A major component of 15-388/688 is a final group project in which you investigate some applied data science problem and gain experience with the full data science pipeline. This is an open-ended project, where you find some data and select a method of analysis, apply it, and draw conclusions about the data.
|Release date||Due date|
|Proposal||Oct 17||Nov 1|
|Video Screening||Dec 6|
|Video Feedback||Dec 6||Dec 8|
There will be a mandatory video screening section for all students in the Pittsburgh campus, on Dec 6 from 4:30 PM to 7:30PM in Rashid Auditorium (GHC 4401). Food will be provided, with vegetarian options.
If you have any questions about the requirements, please talk to the course staff.
Topic & Data
- The focus of the project should be on analyzing a data set to ask some underlying question about the data or the process generating the data.
- While you can use advanced algorithms to help you answer this question, the focus on the final project should not be solely on the algorithms themselves, but should be in some practical question you want to understand from the data itself.

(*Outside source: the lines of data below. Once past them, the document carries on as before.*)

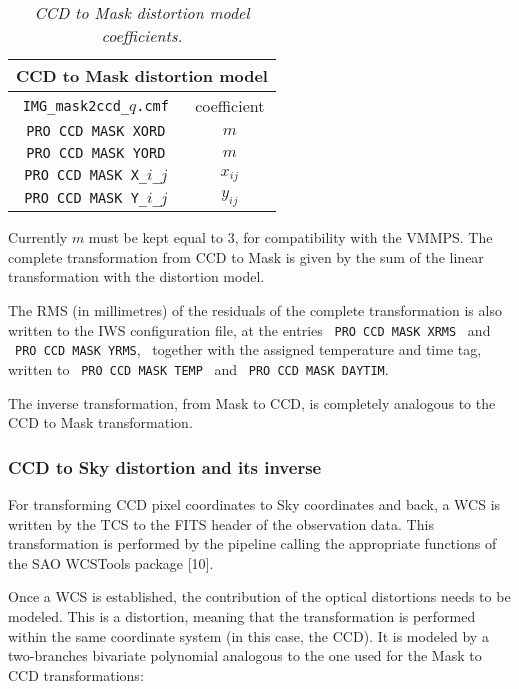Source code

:\begin{table}[h]
  \begin{center}
    \begin{tabular}{|c|c|}
    \hline
      \multicolumn{2}{|c|}{\bf CCD to Mask distortion model} \\
    \hline
      {\tt IMG\_mask2ccd\_}$q${\tt.cmf} & coefficient \\
    \hline
      {\tt PRO CCD MASK XORD} & $m$ \\
      {\tt PRO CCD MASK YORD} & $m$ \\
      {\tt PRO CCD MASK X\_}$i${\tt\_}$j$ & $x_{ij}$ \\
      {\tt PRO CCD MASK Y\_}$i${\tt\_}$j$ & $y_{ij}$ \\
    \hline
    \end{tabular}
    \caption{\it CCD to Mask distortion model coefficients.}
    \label{TTCCD2MAS}
  \end{center}
\end{table}

Currently $m$ must be kept equal to $3$, for compatibility with the VMMPS.
The complete transformation from CCD to Mask is given by the sum of
the linear transformation with the distortion model.

The RMS (in millimetres) of the residuals of the complete transformation is 
also written to the IWS configuration file, at the entries 
\ {\tt PRO CCD MASK XRMS} \ and 
\ {\tt PRO CCD MASK YRMS}, \ together with 
the assigned temperature and time tag,
written to \ {\tt PRO CCD MASK TEMP} \ and \ {\tt PRO CCD MASK DAYTIM}.

The inverse transformation, from Mask to CCD, is completely analogous
to the CCD to Mask transformation.

\subsubsection{CCD to Sky distortion and its inverse}
\label{CCD2SKY}

For transforming CCD pixel coordinates to Sky coordinates and back, a 
WCS is written by the TCS to the FITS header of the observation data.
This transformation is performed by the pipeline calling the
appropriate functions of the SAO WCSTools package [10].

Once a WCS is established, the contribution of the optical distortions
needs to be modeled. This is a distortion, meaning that the transformation 
is performed within the same coordinate system (in this case, the CCD).
It is modeled by a two-branches bivariate polynomial analogous to the one 
used for the Mask to CCD transformations:

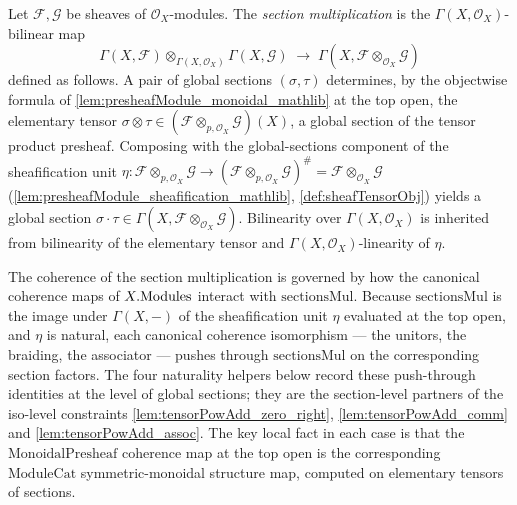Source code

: \begin{definition}
  \label{def:sectionMul}
  Let \(\mathcal{F}, \mathcal{G}\) be sheaves of \(\mathcal{O}_X\)-modules. The
  \emph{section multiplication} is the \(\Gamma(X,\mathcal{O}_X)\)-bilinear map
  \[
    \Gamma(X, \mathcal{F}) \otimes_{\Gamma(X,\mathcal{O}_X)}
      \Gamma(X, \mathcal{G})
    \;\longrightarrow\;
    \Gamma(X, \mathcal{F} \otimes_{\mathcal{O}_X} \mathcal{G})
  \]
  defined as follows. A pair of global sections \((\sigma, \tau)\) determines,
  by the objectwise formula of \cref{lem:presheafModule_monoidal_mathlib} at the
  top open, the elementary tensor \(\sigma \otimes \tau \in
  (\mathcal{F} \otimes_{p,\mathcal{O}_X} \mathcal{G})(X)\), a global section of
  the tensor product presheaf. Composing with the global-sections component of
  the sheafification unit
  \(\eta : \mathcal{F} \otimes_{p,\mathcal{O}_X} \mathcal{G} \to
  (\mathcal{F} \otimes_{p,\mathcal{O}_X} \mathcal{G})^{\#} =
  \mathcal{F} \otimes_{\mathcal{O}_X} \mathcal{G}\)
  (\cref{lem:presheafModule_sheafification_mathlib},
  \cref{def:sheafTensorObj}) yields a global section
  \(\sigma \cdot \tau \in
  \Gamma(X, \mathcal{F} \otimes_{\mathcal{O}_X} \mathcal{G})\). Bilinearity over
  \(\Gamma(X,\mathcal{O}_X)\) is inherited from bilinearity of the elementary
  tensor and \(\Gamma(X,\mathcal{O}_X)\)-linearity of \(\eta\).
\end{definition}

The coherence of the section multiplication is governed by how the canonical
coherence maps of \(X.\Modules\) interact with \(\mathrm{sectionsMul}\). Because
\(\mathrm{sectionsMul}\) is the image under \(\Gamma(X,-)\) of the sheafification
unit \(\eta\) evaluated at the top open, and \(\eta\) is natural, each canonical
coherence isomorphism --- the unitors, the braiding, the associator --- pushes
through \(\mathrm{sectionsMul}\) on the corresponding section factors. The four
naturality helpers below record these push-through identities at the level of
global sections; they are the section-level partners of the iso-level constraints
\cref{lem:tensorPowAdd_zero_right}, \cref{lem:tensorPowAdd_comm} and
\cref{lem:tensorPowAdd_assoc}. The key local fact in each case is that the
\(\mathrm{MonoidalPresheaf}\) coherence map at the top open is the corresponding
\(\mathrm{ModuleCat}\) symmetric-monoidal structure map, computed on elementary
tensors of sections.

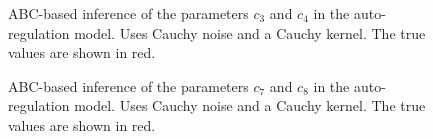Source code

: \begin{figure}[htp]%
    \centering
    \qquad
    \caption{ABC-based inference of the parameters $c_3$ and $c_4$ in the auto-regulation model. Uses Cauchy noise and a Cauchy kernel. The true values are shown in red.}%
    \label{fig:ar-abcmh-cauchy-cauchy-2}%
\end{figure}

\begin{figure}[htp]%
    \centering
    \qquad
    \caption{ABC-based inference of the parameters $c_7$ and $c_8$ in the auto-regulation model. Uses Cauchy noise and a Cauchy kernel. The true values are shown in red.}%
    \label{fig:ar-abcmh-cauchy-cauchy-3}%
\end{figure}
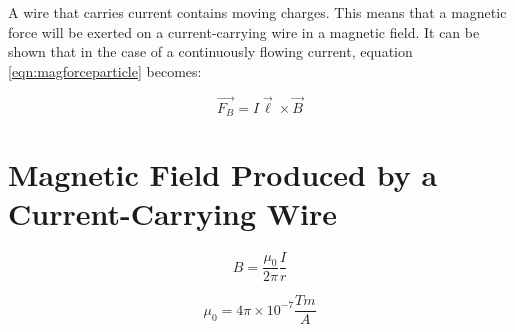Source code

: 	A wire that carries current contains moving charges.  This means that a magnetic force  will be exerted on a current-carrying wire in a magnetic field.  It can be shown that in the case of a continuously flowing current, equation \ref{eqn:magforceparticle} becomes:
	
		\begin{mdframed}[backgroundcolor=orange!20!white]
		\begin{equation}
			\overrightarrow{F_B} = I \vec{\ell} \times \vec{B}
			\label{eqn:magforcewire}
		\end{equation}
	\end{mdframed}

	
	\section{Magnetic Field Produced by a Current-Carrying Wire}
	
		\begin{mdframed}[backgroundcolor=orange!20!white]
		\begin{equation}
			B = \frac{\mu_0}{2\pi}\frac{I}{r}
			\label{eqn:magfieldwire}
		\end{equation}
	\end{mdframed}
	
	\begin{mdframed}[backgroundcolor=green!20!white]
	\begin{equation*}
		\mu_0 = 4\pi \times 10^{-7} \si{\frac{T m}{A}}
		\label{constant:permeabilityoffreespace}
	\end{equation*}
\end{mdframed}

- The project must analyze a real data set, not a synthetic data set. You may collect your data from a computational process.
- You cannot use a pre-curated data set, such as data sets from Kaggle or something similar (unless you substantially build on the data).
- You can pick topics that overlap with your existing areas of research.
- The final project should be done in groups of 2-3 students.
- One student in each group will submit the project proposal and the Andrew IDs of other students in the group.
We will not approve any groups of four or more students. In very rare cases, we may approve students who want to work on a project alone, but there must be a well-founded reason for this beyond not being able to find a group to work on a particular topic of interest: for example, one student was approved to work alone on data covered by federal privacy regulations.
Students taking the course as 15-388 and 15-688 can be in the same group.
Students auditing the course (who are not required to do this project) may not be in the same group as students not auditing the course.
You should submit your proposal and your group here by midnight, Nov 1. Only one student in each group needs to submit the form.
The proposal should be no more than 1200 characters. In it, you should briefly cover:
- what underlying question you are trying to answer,
- how your data will be collected, and–
- what analysis you will be performing
To complete this project you must communicate your findings through a video and a report.
You must submit a 90 second video explaining your work. This can be:
- a recording of a slideshow with voiceover,
- a screen-capture of the system you’ve built,
- an animation explaining your project, or
- anything as long as it is a video file and it lasts no more than 90 seconds.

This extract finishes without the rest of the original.